Rutger Bregman appelle à débloquer le présent en réveillant les rêves

- FABIEN DEGLISE

En 1973, la ville de Dauphin, au Manitoba, est devenue le laboratoir­e d’un projet social sans précédent au Canada. Du jour au lendemain, un revenu universel de base — il était de 19 000$ pour une famille de quatre — a été versé aux 13 000 habitants du coin, sans contrepart­ie. L’idée était d’expériment­er in vivo ce principe économique et social visant à donner de l’argent à tous pour sortir de la pauvreté celles et ceux qui en ont le plus besoin.

Pendant quatre ans, l’aventure a été couronnée de succès à Dauphin, relate l’historien néerlandai­s Rutger Bregman dans son livre Utopies réalistes (Seuil). Alors qu’on croyait que les gens allaient devenir oisifs, le temps de travail a diminué d’à peine 1% chez les hommes et de 3% chez les femmes mariées, résume-t-il. Mieux, le rendement scolaire des enfants s’est amélioré, les hospitalis­ations ont diminué, tout comme les violences conjugales.
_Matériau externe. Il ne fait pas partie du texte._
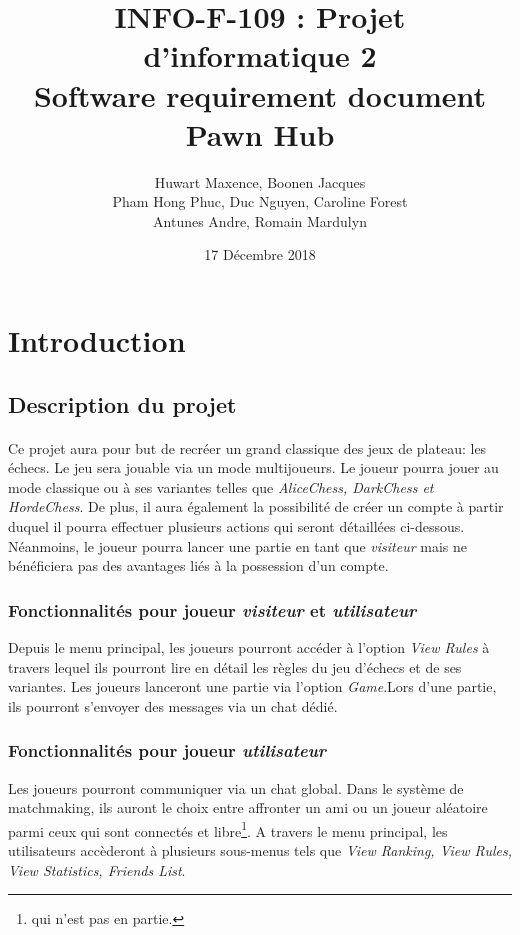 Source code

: \documentclass[10pt, a4paper]{article}
\title{\LARGE{INFO-F-109 : Projet d'informatique 2 }\\
       \textbf{Software requirement document\\
	   Pawn Hub}}
\author{Huwart Maxence, Boonen Jacques\\
		Pham Hong Phuc, Duc Nguyen, Caroline Forest\\
		Antunes Andre, Romain Mardulyn}
\date{17 Décembre 2018}
\begin{document}
	\maketitle
	\newpage
	\tableofcontents %
	\newpage
	\section{Introduction}
		\subsection{Description du projet}
			\paragraph{}Ce projet aura pour but de recréer un grand classique des jeux de plateau: les échecs. Le jeu sera jouable via un mode multijoueurs. Le joueur pourra jouer au mode classique ou à ses variantes telles que  {\itshape AliceChess, DarkChess et HordeChess}. De plus, il aura également la possibilité de créer un compte à partir duquel il pourra effectuer plusieurs actions qui seront détaillées ci-dessous. Néanmoins, le joueur pourra lancer une partie en tant que {\itshape visiteur} mais ne bénéficiera pas des avantages liés à la possession d'un compte.
			
			\subsubsection{Fonctionnalités pour joueur {\itshape  visiteur} et {\itshape utilisateur}}Depuis le menu principal, les joueurs pourront accéder à l'option {\itshape View Rules} à travers lequel ils pourront lire en détail les règles du jeu d'échecs et de ses variantes. Les joueurs lanceront une partie via l'option {\itshape Game}.Lors d'une partie, ils pourront s'envoyer des messages via un chat dédié.
			
			\subsubsection{Fonctionnalités pour joueur {\itshape utilisateur}}Les joueurs pourront communiquer via un chat global. Dans le système de matchmaking, ils auront le choix entre affronter un ami ou un joueur aléatoire parmi ceux qui sont connectés et libre\footnote{qui n'est pas en partie.}. A travers le menu principal, les utilisateurs accèderont à plusieurs sous-menus tels que {\itshape View Ranking, View Rules, View Statistics, Friends List}.%
			
\end{document}
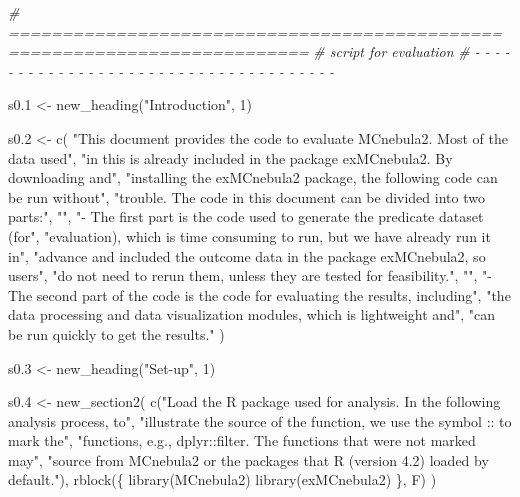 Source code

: \documentclass[
]{article}
\newenvironment{Shaded}{\begin{snugshade}}{\end{snugshade}}
\newcommand{\CommentTok}[1]{\textcolor[rgb]{0.56,0.35,0.01}{\textit{#1}}}
\newcommand{\DecValTok}[1]{\textcolor[rgb]{0.00,0.00,0.81}{#1}}
\newcommand{\FloatTok}[1]{\textcolor[rgb]{0.00,0.00,0.81}{#1}}
\newcommand{\FunctionTok}[1]{\textcolor[rgb]{0.00,0.00,0.00}{#1}}
\newcommand{\NormalTok}[1]{#1}
\newcommand{\OtherTok}[1]{\textcolor[rgb]{0.56,0.35,0.01}{#1}}
\newcommand{\StringTok}[1]{\textcolor[rgb]{0.31,0.60,0.02}{#1}}
\begin{document}
\begin{Shaded}
\begin{Highlighting}[]
\CommentTok{\# ==========================================================================}
\CommentTok{\# script for evaluation}
\CommentTok{\# {-} {-} {-} {-} {-} {-} {-} {-} {-} {-} {-} {-} {-} {-} {-} {-} {-} {-} {-} {-} {-} {-} {-} {-} {-} {-} {-} {-} {-} {-} {-} {-} {-} {-} {-} {-} {-}}

\NormalTok{s0}\FloatTok{.1} \OtherTok{\textless{}{-}} \FunctionTok{new\_heading}\NormalTok{(}\StringTok{"Introduction"}\NormalTok{, }\DecValTok{1}\NormalTok{)}

\NormalTok{s0}\FloatTok{.2} \OtherTok{\textless{}{-}} \FunctionTok{c}\NormalTok{(}
  \StringTok{"This document provides the code to evaluate MCnebula2. Most of the data used"}\NormalTok{,}
  \StringTok{"in this is already included in the package \textquotesingle{}exMCnebula2\textquotesingle{}. By downloading and"}\NormalTok{,}
  \StringTok{"installing the \textquotesingle{}exMCnebula2\textquotesingle{} package, the following code can be run without"}\NormalTok{,}
  \StringTok{"trouble. The code in this document can be divided into two parts:"}\NormalTok{,}
  \StringTok{""}\NormalTok{,}
  \StringTok{"{-} The first part is the code used to generate the predicate dataset (for"}\NormalTok{,}
  \StringTok{"evaluation), which is time consuming to run, but we have already run it in"}\NormalTok{,}
  \StringTok{"advance and included the outcome data in the package \textquotesingle{}exMCnebula2\textquotesingle{}, so users"}\NormalTok{,}
  \StringTok{"do not need to rerun them, unless they are tested for feasibility."}\NormalTok{,}
  \StringTok{""}\NormalTok{,}
  \StringTok{"{-} The second part of the code is the code for evaluating the results, including"}\NormalTok{,}
  \StringTok{"the data processing and data visualization modules, which is lightweight and"}\NormalTok{,}
  \StringTok{"can be run quickly to get the results."}
\NormalTok{)}

\NormalTok{s0}\FloatTok{.3} \OtherTok{\textless{}{-}} \FunctionTok{new\_heading}\NormalTok{(}\StringTok{"Set{-}up"}\NormalTok{, }\DecValTok{1}\NormalTok{)}

\NormalTok{s0}\FloatTok{.4} \OtherTok{\textless{}{-}} \FunctionTok{new\_section2}\NormalTok{(}
  \FunctionTok{c}\NormalTok{(}\StringTok{"Load the R package used for analysis.  In the following analysis process, to"}\NormalTok{,}
    \StringTok{"illustrate the source of the function, we use the symbol \textasciigrave{}::\textasciigrave{} to mark the"}\NormalTok{,}
    \StringTok{"functions, e.g., \textasciigrave{}dplyr::filter\textasciigrave{}.  The functions that were not marked may"}\NormalTok{,}
    \StringTok{"source from MCnebula2 or the packages that R (version 4.2) loaded by default."}\NormalTok{),}
  \FunctionTok{rblock}\NormalTok{(\{}
    \FunctionTok{library}\NormalTok{(MCnebula2)}
    \FunctionTok{library}\NormalTok{(exMCnebula2)}
\NormalTok{  \}, F)}
\NormalTok{)}


\end{Highlighting}
\end{Shaded}
\end{document}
Avec de tels résultats, en 1978, le programme Mincome — c’était son nom — était même voué à se répandre d’un océan à l’autre. Puis, la campagne électorale et l’ascension du gouverneme­nt conservate­ur de Joe Clark l’année suivante sont venues mettre un terme à ce programme-pilote, qui a pris le chemin de l’oubli dans 2000 cartons, qu’une prof de l’Université du Manitoba a retrouvés au début du siècle dans un entrepôt de Winnipeg.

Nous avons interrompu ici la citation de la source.